When Rifka’s parents said good-bye to her she did not totally understand what was going on. When she realized, she was wide-eyed with fear. For many days she sat and just grieved. Soon, though, she started looking around and took advantage of her parents not being there, and ate lots of sweets.

As my brother and I bid my parents farewell at the door, we got very teary-eyed and cried a lot. But, just like Rifka, we found that our baby-sitter really was a lot of fun. Soon Rifka’s worries and mine were put to an end. We were having fun and were both determined that everything would be all right. My parents would come home safely and Rifka would meet her parents in America soon.

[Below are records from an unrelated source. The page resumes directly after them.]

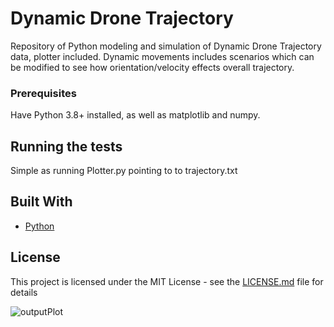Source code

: # Dynamic Drone Trajectory

Repository of Python modeling and simulation of Dynamic Drone Trajectory data, plotter included.
Dynamic movements includes scenarios which can be modified to see how orientation/velocity effects overall trajectory.


### Prerequisites

Have Python 3.8+ installed, as well as matplotlib and numpy.


## Running the tests

Simple as running Plotter.py pointing to to trajectory.txt


## Built With

* [Python](https://www.python.org/) 

## License

This project is licensed under the MIT License - see the [LICENSE.md](LICENSE.md) file for details


![outputPlot](https://user-images.githubusercontent.com/36251064/110841507-93570f80-826b-11eb-9f50-76756a2af9e4.png)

Rifka and I have one other similarity. We are both Jewish. Where Rifka used to live, in Berdichev, Russia, Jews were unwanted. They could own very little, and were not given privileges. Where Rifka lived it was a privilege to live.

In America, it was said that people were not discriminated against by what they believed in or the color of their skin. That is why Rifka and her family were immigrating to America. My great-grandparents immigrated to America from Russia. I feel safe living here. No one gets mad at me for being Jewish and I am treated the same as everyone else.

I really recommend this book because it gives you a great sense of how the Jews were treated in the early 1920s. It is very emotional and has a lot of facts. I hope you like this book too!